▶ _ACTIVITY_:
Keep the wording of the records intact as you retype them, and omit every image.

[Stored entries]

_ _ _

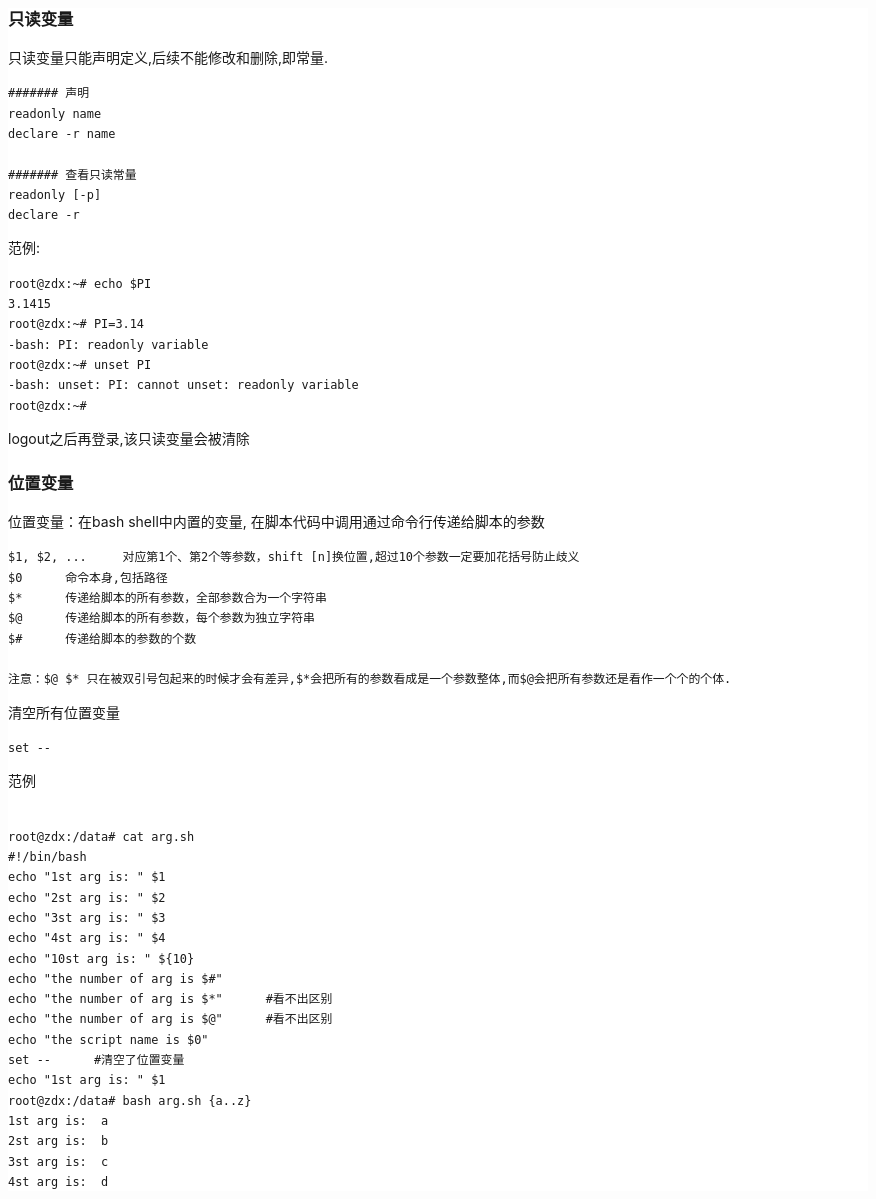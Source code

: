 ### 只读变量  
只读变量只能声明定义,后续不能修改和删除,即常量.  

```
####### 声明
readonly name
declare -r name

####### 查看只读常量  
readonly [-p]  
declare -r
```

范例:

```root@zdx:~# readonly PI=3.1415
root@zdx:~# echo $PI
3.1415
root@zdx:~# PI=3.14
-bash: PI: readonly variable
root@zdx:~# unset PI
-bash: unset: PI: cannot unset: readonly variable
root@zdx:~#
```
logout之后再登录,该只读变量会被清除


### 位置变量  
位置变量：在bash shell中内置的变量, 在脚本代码中调用通过命令行传递给脚本的参数  

```
$1, $2, ... 	对应第1个、第2个等参数，shift [n]换位置,超过10个参数一定要加花括号防止歧义
$0 		命令本身,包括路径
$* 		传递给脚本的所有参数，全部参数合为一个字符串
$@ 		传递给脚本的所有参数，每个参数为独立字符串
$# 		传递给脚本的参数的个数

注意：$@ $* 只在被双引号包起来的时候才会有差异,$*会把所有的参数看成是一个参数整体,而$@会把所有参数还是看作一个个的个体.
```

清空所有位置变量

```
set --
```

范例

```

root@zdx:/data# cat arg.sh
#!/bin/bash
echo "1st arg is: " $1
echo "2st arg is: " $2
echo "3st arg is: " $3
echo "4st arg is: " $4
echo "10st arg is: " ${10}
echo "the number of arg is $#"
echo "the number of arg is $*"		#看不出区别
echo "the number of arg is $@"		#看不出区别
echo "the script name is $0"
set --		#清空了位置变量
echo "1st arg is: " $1
root@zdx:/data# bash arg.sh {a..z}
1st arg is:  a
2st arg is:  b
3st arg is:  c
4st arg is:  d
```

_ _ _

▶ _ANSWER TO THIS TASK_:
Source code

: ### 只读变量  
只读变量只能声明定义,后续不能修改和删除,即常量.  

```
####### 声明
readonly name
declare -r name

####### 查看只读常量  
readonly [-p]  
declare -r
```

范例:

```root@zdx:~# readonly PI=3.1415
root@zdx:~# echo $PI
3.1415
root@zdx:~# PI=3.14
-bash: PI: readonly variable
root@zdx:~# unset PI
-bash: unset: PI: cannot unset: readonly variable
root@zdx:~#
```
logout之后再登录,该只读变量会被清除


### 位置变量  
位置变量：在bash shell中内置的变量, 在脚本代码中调用通过命令行传递给脚本的参数  

```
$1, $2, ... 	对应第1个、第2个等参数，shift [n]换位置,超过10个参数一定要加花括号防止歧义
$0 		命令本身,包括路径
$* 		传递给脚本的所有参数，全部参数合为一个字符串
$@ 		传递给脚本的所有参数，每个参数为独立字符串
$# 		传递给脚本的参数的个数

注意：$@ $* 只在被双引号包起来的时候才会有差异,$*会把所有的参数看成是一个参数整体,而$@会把所有参数还是看作一个个的个体.
```

清空所有位置变量

```
set --
```

范例

```

root@zdx:/data# cat arg.sh
#!/bin/bash
echo "1st arg is: " $1
echo "2st arg is: " $2
echo "3st arg is: " $3
echo "4st arg is: " $4
echo "10st arg is: " ${10}
echo "the number of arg is $#"
echo "the number of arg is $*"		#看不出区别
echo "the number of arg is $@"		#看不出区别
echo "the script name is $0"
set --		#清空了位置变量
echo "1st arg is: " $1
root@zdx:/data# bash arg.sh {a..z}
1st arg is:  a
2st arg is:  b
3st arg is:  c
4st arg is:  d
```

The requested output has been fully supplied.